Section 36.07 of the Penal Code provides as follows:
(a) A public servant commits an offense if the public servant solicits, accepts, or agrees to accept an honorarium in consideration for services that the public servant would not have been requested to provide but for the public servant's official position or duties.
(b) This section does not prohibit a public servant from accepting transportation and lodging expenses permitted under Section 305.025(b)(2), Government Code, in connection with a conference or similar event or from accepting meals in connection with such an event.
(c) An offense under this section is a Class A misdemeanor.
A member of the legislature is a public servant for purposes of the Penal Code. Penal Code § 1.07(a)(30). Therefore, a legislator may not accept an "honorarium in consideration for" services that would not have been requested but for the legislator's official position or duties. Id. § 36.07(a). Payment in consideration for a speech is within the prohibition. See AttorneyGeneral Opinion MW-90 (1979) (equating the terms "honorarium" and "speaker's fee"). See generally Attorney General Opinion H-551 (1975) (whether legislators are prohibited from accepting certain honorariums under the Penal Code). Thus section 36.07(a) prohibits a member of the legislature, acting in his capacity as a member of the legislature, from accepting a speaker's fee.

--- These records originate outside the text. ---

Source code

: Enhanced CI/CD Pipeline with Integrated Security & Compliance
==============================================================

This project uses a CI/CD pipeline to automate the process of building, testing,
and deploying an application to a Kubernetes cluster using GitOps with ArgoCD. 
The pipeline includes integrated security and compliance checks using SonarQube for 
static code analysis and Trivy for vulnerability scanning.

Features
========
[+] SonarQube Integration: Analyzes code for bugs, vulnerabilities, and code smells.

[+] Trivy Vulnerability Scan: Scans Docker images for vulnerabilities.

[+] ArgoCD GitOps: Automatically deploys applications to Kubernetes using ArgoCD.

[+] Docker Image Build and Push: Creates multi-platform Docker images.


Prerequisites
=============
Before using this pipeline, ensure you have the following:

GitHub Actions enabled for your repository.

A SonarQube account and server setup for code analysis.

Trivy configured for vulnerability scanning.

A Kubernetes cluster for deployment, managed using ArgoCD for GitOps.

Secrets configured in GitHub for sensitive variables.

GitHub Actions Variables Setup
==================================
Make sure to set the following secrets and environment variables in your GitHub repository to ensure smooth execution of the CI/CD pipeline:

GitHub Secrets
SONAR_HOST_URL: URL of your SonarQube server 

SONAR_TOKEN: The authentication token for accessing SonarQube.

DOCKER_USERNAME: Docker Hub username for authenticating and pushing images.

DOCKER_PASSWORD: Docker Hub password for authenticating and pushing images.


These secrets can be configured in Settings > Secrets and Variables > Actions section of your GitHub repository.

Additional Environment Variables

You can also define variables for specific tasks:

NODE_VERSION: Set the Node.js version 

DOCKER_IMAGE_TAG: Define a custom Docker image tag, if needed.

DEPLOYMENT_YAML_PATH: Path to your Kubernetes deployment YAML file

The next question is whether a legislator may accept reimbursement for his expenses for travel and lodging in connection with such a speaking engagement. We note first that although subsection (b) of section 36.07 refers to subsection (b)(2) of section 305.025 of the Government Code, there is no such subsection. The subject matter makes clear that the reference was meant to be to subsection (4) of section 305.025. Thus, under the Penal Code, a legislator may accept expenditures for transportation and lodging if such expenditures are permitted by section 305.025(4) of the Government Code.
Section 305.024(a)(3) of the Government Code generally prohibits lobbyists from making expenditures for transportation and lodging. Subsection (4) of section 305.025 sets out an exception to that prohibition for
necessary expenditures for transportation and lodging provided in connection with a conference or similar event in which the member [of the executive or legislative branch] renders services, such as addressing an audience or engaging in a seminar, to the extent that those services are more than merely perfunctory.
Because the Penal Code allows a legislator to accept payment of expenditures permitted by that section of the lobby statute,1 a legislator may accept the direct provision of or reimbursement for expenses for transportation and lodging incurred in connection with a speaking engagement at a "conference or similar event."
The final question is whether a legislator may accept reimbursement for meals in connection with such an engagement. Section 36.07(b) of the Penal Code states that a legislatoris not prohibited from "accepting meals" in connection with such an engagement. We think this language permits not only the provision of meals but also the acceptance of reimbursement for actual expenses for meals.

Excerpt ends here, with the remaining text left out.